Translations of this page:

check_generic in 30 minutes - step by step tutorial

check_generic could be the swiss knife in your monitoring tool box, but you have to endeavor to find its real capabilities and strengths. Let's have a short session and see what we can do with check_generic.

1. Always test the stuff as 'nagios' user

First do what you always should do when exploring plugins: login as 'nagios' user. Lots of errors occur while the people are testing as root and are wondering while the plugins are behaving different under UID 'nagios' in the real productive operation.

# su - nagios
$ _

Secondly we want to have a brief overview and just call the plugin without any option

$ ./check_generic 
check_generic error: no commandline specified

check_generic -e <cmdline> -o|u|w|c <expression> [-f false_state] [-n name] [-t timeout] [-r level]
check_generic [-h | --help]
check_generic [-V | --version]

Good start. ;-) Complains about a missing command. Time to fix it…

2. check_generic --execute "command" --critical "perl expr"

OK, let's begin with the two parts you need for every call of check_generic:

  1. -e/–execute to select the command to be run and
  2. -c/–critical to define the condition which makes the plugins state critical.

It can be also -w/–warning or -u/–unknown but anyway: we start small and grow lateron.

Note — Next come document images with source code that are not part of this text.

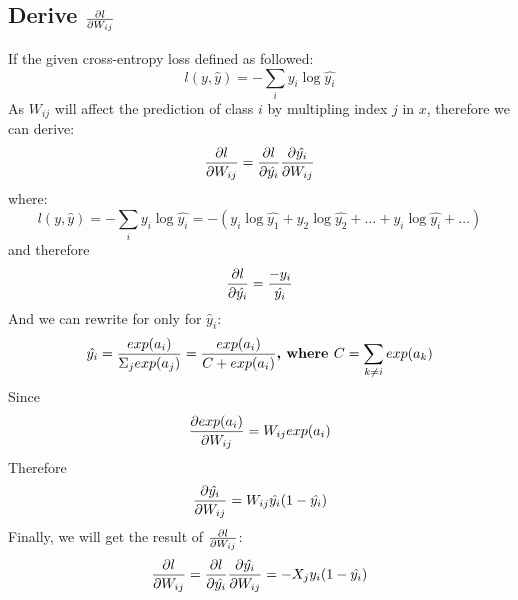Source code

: \documentclass{article}
\begin{document}
\subsection{Derive ${\partial l\over \partial W_{ij}}$}
If the given cross-entropy loss defined as followed:
\begin{equation}
l(y, \hat{y}) = -\sum_i y_i\log\hat{y_i}
\end{equation}
As $W_{ij}$ will affect the prediction of class $i$ by multipling index $j$ in $x$, therefore we can derive:
\begin{equation}
{\partial l\over \partial W_{ij}} = {\partial l \over \partial \hat{y_i}} {\partial \hat{y_i} \over \partial W_{ij}}
\end{equation}
where:
\begin{equation}
l(y, \hat{y}) = -\sum_i y_i\log\hat{y_i} = -(y_i\log\hat{y_1} + y_2\log\hat{y_2} + \dots + y_i\log\hat{y_i} + \dots)
\end{equation}
and therefore
\begin{equation}
{\partial l \over \partial \hat{y_i}} = {-y_i\over \hat{y_i}}
\end{equation}
And we can rewrite for only for $\hat y_i$:
\begin{equation}
\hat{y_i} = {exp(a_i) \over \Sigma_j exp(a_j)} = {exp(a_i) \over C + exp(a_i)} \textbf{,  where $C = \sum_{k\neq i} exp(a_k)$}
\end{equation}
Since
\begin{equation}
{\partial exp(a_i) \over \partial W_{ij}} = W_{ij}exp(a_i)
\end{equation}
Therefore
\begin{equation}
{\partial \hat{y_i} \over \partial W_{ij}} = W_{ij}\hat{y_i}(1-\hat{y_i})
\end{equation}
Finally, we will get the result of ${\partial l\over \partial W_{ij}}$:
\begin{equation}
{\partial l\over \partial W_{ij}} = {\partial l \over \partial \hat{y_i}} {\partial \hat{y_i} \over \partial W_{ij}} = -X_jy_i(1- \hat{y_i})
\end{equation}
\end{document}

3. Nagiostats to monitor Nagios itself

Now we're looking for something to monitor. (Normally you should know this before you begin writing or configuring a plugin ;-)). What's about monitoring Nagios itself? There's a small program called nagiostats which is part of each nagios installation. Now lets see what we can do with it.
If you start nagiostats on a running Nagios system it gives lots of figures which describe the number of checks and the performance of the whole Nagios system.
We want to concentrate on the performance, and this is described by the latency. Latency for a service means that Nagios schedules a check for a certain service. But mostly the service check is executed a bit later than scheduled. The difference between the time scheduled and really executed is the Service Check Latency.
The next step for our check is to extract this figure from nagiostats output. We could do this with the small Unix command line

$ /usr/local/nagios/bin/nagiostats  | grep "Active Service Latency:" | awk '{print $8}'

But there is a better way - we can use the MRTG output option

$ /usr/local/nagios/bin/nagiostats -m -d AVGACTSVCLAT

It returns the average latency in milliseconds. So now try it:

$ ./check_generic -e "/usr/local/nagios/bin/nagiostats -m -d AVGACTSVCLAT"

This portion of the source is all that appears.